# SUPPLIED RECORDS
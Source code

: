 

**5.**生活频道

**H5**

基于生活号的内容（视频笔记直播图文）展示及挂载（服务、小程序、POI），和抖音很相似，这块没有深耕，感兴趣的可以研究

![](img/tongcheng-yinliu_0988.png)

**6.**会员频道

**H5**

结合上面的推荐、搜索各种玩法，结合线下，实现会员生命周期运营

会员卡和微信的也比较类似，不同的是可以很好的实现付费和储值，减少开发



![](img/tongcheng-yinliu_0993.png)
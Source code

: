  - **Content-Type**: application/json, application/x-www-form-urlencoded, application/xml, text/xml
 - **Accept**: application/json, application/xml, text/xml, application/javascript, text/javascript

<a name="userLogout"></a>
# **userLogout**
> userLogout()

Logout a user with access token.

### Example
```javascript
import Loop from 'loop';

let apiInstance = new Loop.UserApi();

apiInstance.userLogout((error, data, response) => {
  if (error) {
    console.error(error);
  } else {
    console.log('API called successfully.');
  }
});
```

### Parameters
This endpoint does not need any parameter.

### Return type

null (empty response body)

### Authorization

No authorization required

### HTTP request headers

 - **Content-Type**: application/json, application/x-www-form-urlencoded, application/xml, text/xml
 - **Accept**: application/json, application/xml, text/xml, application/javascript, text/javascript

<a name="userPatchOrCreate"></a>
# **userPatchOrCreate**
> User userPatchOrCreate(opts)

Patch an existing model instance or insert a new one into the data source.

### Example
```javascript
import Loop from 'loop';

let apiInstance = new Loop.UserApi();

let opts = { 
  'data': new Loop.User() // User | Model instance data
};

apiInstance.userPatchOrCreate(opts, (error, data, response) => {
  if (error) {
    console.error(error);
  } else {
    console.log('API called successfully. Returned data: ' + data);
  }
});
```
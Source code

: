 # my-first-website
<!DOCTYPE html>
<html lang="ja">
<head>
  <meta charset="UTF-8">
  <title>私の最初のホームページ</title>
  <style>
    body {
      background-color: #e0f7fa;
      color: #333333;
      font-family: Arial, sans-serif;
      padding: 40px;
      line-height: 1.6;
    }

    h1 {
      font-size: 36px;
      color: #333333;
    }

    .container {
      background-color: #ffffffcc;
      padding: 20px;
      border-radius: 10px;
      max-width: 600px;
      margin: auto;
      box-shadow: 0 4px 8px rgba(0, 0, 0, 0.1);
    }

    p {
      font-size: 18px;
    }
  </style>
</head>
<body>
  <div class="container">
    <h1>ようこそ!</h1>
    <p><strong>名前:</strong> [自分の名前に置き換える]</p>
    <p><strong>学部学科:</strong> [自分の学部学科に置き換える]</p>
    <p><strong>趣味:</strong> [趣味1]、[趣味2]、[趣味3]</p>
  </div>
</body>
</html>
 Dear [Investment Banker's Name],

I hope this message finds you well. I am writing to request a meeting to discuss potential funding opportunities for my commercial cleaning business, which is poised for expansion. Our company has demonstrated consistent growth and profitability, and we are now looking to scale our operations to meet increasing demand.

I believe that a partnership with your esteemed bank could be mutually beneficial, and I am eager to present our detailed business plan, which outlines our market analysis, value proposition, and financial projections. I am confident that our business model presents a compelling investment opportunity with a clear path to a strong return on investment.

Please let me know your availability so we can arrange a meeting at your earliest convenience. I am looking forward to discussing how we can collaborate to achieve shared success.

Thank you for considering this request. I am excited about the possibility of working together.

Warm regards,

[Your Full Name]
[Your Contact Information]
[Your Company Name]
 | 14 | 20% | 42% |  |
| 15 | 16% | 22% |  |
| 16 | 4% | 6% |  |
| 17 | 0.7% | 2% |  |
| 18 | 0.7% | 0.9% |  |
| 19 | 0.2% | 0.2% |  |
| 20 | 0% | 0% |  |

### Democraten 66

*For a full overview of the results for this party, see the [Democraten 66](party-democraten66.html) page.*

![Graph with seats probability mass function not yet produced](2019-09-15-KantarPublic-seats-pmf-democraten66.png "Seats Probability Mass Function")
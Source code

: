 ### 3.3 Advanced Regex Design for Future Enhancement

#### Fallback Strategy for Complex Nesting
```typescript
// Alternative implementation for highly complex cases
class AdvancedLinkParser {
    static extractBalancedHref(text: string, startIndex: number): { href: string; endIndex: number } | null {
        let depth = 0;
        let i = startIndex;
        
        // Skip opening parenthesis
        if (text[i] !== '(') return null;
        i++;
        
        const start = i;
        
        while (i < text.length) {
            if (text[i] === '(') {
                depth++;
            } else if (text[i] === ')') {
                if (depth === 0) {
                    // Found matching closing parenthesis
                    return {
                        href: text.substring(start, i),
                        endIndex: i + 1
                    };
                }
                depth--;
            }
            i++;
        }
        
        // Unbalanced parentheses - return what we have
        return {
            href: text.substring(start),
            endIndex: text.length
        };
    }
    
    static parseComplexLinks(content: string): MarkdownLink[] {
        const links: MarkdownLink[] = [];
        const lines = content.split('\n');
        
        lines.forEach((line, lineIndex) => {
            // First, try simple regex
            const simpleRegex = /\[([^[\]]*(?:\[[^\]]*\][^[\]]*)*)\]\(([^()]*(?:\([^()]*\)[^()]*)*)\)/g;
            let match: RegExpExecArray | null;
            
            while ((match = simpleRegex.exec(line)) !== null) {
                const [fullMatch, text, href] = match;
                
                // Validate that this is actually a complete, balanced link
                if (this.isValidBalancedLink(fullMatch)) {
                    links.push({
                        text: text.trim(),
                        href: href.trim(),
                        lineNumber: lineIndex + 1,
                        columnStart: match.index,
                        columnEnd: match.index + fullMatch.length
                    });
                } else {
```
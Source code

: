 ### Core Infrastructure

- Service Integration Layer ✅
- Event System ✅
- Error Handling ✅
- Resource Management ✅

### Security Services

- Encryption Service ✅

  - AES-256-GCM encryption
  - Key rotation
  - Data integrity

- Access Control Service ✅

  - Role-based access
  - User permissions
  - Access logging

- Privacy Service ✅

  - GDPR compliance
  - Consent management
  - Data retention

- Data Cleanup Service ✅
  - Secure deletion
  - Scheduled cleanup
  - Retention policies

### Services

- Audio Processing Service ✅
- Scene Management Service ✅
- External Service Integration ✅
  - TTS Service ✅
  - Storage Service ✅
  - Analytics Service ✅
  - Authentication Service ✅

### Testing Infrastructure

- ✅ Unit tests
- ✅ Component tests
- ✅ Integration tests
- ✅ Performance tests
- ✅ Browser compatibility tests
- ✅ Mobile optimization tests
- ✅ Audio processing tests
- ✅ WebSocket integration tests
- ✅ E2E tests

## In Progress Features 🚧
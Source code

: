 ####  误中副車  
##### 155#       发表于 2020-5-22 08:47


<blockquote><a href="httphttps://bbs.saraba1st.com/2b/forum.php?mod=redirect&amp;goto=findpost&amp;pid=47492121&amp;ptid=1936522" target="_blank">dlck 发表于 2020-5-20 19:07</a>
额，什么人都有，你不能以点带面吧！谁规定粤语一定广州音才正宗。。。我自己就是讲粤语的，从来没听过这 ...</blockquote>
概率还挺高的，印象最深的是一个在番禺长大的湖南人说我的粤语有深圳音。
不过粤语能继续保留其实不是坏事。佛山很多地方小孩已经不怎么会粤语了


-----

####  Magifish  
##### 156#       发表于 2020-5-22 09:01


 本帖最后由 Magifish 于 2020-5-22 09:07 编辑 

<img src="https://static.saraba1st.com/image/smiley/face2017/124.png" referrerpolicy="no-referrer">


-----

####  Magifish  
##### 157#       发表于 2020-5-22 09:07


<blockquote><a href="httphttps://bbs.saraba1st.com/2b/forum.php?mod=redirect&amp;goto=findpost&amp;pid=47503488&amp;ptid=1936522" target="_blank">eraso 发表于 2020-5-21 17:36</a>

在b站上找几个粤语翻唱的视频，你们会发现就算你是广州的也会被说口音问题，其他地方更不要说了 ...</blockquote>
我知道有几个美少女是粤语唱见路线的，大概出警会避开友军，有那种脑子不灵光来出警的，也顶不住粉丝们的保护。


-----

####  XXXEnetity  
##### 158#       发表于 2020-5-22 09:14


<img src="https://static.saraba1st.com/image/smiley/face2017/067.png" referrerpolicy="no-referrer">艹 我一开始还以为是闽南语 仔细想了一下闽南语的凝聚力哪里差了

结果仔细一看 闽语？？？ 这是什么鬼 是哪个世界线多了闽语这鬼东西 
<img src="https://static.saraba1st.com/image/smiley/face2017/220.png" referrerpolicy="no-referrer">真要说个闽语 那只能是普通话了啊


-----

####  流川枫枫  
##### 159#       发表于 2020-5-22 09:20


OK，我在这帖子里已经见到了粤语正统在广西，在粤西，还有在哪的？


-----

# YOUR ASSIGNMENT
Using the material above, find each line that holds "Infrastructure" and copy that line.

# EXERCISE OUTPUT
: ### Core Infrastructure
### Testing Infrastructure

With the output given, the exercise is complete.